## TASK GOAL
Every line below between the one holding "THIS PROJECT ###" and the one holding "- Baixe a Versão LTS Mais Recente do .Net ¬", inclusive, should be copied exactly, and no other line.

## AVAILABLE DATA

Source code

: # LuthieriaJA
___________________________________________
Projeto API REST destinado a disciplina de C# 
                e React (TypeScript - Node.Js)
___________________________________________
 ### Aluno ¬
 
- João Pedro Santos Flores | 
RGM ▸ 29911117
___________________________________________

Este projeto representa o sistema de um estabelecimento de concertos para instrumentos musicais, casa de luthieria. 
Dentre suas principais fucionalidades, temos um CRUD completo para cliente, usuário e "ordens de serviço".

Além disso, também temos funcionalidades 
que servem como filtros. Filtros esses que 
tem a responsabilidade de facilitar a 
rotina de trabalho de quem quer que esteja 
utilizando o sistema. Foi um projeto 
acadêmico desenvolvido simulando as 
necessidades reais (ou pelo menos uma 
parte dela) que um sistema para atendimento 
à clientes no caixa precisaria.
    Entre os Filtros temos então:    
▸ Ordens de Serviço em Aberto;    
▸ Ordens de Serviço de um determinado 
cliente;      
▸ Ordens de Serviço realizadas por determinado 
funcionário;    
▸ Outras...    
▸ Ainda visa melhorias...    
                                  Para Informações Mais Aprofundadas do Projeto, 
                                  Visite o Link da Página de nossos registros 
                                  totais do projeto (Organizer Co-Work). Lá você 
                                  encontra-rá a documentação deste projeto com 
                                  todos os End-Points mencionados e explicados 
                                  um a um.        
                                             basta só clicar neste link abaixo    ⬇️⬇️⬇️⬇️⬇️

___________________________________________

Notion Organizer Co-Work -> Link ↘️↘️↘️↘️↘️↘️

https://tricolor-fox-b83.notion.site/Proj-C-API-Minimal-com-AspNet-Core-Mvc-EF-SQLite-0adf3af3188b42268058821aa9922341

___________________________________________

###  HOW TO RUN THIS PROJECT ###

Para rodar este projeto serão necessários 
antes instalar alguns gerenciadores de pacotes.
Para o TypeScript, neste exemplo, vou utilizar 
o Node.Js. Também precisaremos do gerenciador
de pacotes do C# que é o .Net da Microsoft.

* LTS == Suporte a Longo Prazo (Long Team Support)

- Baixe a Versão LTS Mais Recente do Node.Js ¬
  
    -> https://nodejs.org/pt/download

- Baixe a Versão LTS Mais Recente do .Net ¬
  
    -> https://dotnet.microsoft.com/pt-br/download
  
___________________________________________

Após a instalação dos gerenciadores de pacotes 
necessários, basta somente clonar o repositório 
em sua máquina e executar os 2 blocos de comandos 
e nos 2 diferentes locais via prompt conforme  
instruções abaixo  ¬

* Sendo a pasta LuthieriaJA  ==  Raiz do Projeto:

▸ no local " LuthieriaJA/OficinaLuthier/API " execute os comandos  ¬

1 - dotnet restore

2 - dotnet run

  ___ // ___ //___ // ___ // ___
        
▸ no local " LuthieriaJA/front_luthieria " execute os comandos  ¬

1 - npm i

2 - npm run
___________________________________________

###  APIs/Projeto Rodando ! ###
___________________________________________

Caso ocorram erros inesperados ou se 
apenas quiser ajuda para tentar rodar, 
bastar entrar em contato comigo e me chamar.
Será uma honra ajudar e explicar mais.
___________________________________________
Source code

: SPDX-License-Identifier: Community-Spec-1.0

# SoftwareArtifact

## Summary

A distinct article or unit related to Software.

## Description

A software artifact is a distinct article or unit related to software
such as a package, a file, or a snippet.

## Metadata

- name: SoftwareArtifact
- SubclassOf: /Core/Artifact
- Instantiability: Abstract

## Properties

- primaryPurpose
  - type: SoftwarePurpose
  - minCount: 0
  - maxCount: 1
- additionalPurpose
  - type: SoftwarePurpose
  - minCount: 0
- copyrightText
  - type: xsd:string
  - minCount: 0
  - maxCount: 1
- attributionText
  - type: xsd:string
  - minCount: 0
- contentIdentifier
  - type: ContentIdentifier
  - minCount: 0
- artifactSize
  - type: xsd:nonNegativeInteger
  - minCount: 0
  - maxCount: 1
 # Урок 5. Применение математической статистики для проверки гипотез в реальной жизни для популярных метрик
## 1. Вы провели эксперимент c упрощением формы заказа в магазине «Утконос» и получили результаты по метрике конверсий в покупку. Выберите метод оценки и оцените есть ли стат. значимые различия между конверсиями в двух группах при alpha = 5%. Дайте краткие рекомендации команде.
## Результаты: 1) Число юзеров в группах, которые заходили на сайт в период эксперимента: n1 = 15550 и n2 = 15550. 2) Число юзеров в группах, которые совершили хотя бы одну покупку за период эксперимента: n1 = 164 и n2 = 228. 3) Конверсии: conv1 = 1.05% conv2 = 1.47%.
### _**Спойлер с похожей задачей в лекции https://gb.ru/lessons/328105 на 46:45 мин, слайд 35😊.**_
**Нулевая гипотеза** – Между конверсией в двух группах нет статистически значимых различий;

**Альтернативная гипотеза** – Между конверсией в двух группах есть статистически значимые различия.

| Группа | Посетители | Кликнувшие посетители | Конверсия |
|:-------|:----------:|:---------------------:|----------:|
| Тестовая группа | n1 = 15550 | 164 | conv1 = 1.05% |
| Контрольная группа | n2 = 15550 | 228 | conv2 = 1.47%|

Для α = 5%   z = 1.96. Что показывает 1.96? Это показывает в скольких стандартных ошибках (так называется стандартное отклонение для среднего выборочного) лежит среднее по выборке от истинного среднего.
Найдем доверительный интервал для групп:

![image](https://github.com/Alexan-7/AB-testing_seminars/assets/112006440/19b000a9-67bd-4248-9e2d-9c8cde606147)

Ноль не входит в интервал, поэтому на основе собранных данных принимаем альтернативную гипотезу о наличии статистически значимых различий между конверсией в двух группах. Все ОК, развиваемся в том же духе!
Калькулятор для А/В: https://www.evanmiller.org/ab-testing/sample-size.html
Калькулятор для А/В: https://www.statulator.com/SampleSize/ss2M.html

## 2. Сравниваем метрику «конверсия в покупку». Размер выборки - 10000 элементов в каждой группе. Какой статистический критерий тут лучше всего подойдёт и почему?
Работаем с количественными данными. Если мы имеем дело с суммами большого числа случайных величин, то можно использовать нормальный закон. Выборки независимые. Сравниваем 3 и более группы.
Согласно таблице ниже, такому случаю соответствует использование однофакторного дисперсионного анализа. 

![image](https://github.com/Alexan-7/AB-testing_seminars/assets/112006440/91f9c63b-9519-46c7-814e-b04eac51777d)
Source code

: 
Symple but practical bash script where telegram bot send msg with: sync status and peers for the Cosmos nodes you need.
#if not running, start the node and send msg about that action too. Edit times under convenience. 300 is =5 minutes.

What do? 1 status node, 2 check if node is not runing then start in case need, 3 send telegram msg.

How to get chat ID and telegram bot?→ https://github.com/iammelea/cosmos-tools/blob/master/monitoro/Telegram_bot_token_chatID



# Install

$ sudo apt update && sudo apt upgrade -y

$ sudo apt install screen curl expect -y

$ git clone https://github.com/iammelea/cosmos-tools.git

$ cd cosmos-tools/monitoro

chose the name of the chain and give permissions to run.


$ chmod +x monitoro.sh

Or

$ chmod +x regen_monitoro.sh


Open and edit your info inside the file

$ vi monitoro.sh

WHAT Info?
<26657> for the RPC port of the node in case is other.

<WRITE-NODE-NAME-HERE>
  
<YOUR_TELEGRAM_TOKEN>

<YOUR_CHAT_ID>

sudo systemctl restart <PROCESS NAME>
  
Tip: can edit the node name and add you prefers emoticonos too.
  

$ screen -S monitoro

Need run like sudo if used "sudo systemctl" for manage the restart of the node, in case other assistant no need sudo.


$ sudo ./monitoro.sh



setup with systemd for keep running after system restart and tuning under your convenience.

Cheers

## TASK RESULT
###  HOW TO RUN THIS PROJECT ###

Para rodar este projeto serão necessários 
antes instalar alguns gerenciadores de pacotes.
Para o TypeScript, neste exemplo, vou utilizar 
o Node.Js. Também precisaremos do gerenciador
de pacotes do C# que é o .Net da Microsoft.

* LTS == Suporte a Longo Prazo (Long Team Support)

- Baixe a Versão LTS Mais Recente do Node.Js ¬
  
    -> https://nodejs.org/pt/download

- Baixe a Versão LTS Mais Recente do .Net ¬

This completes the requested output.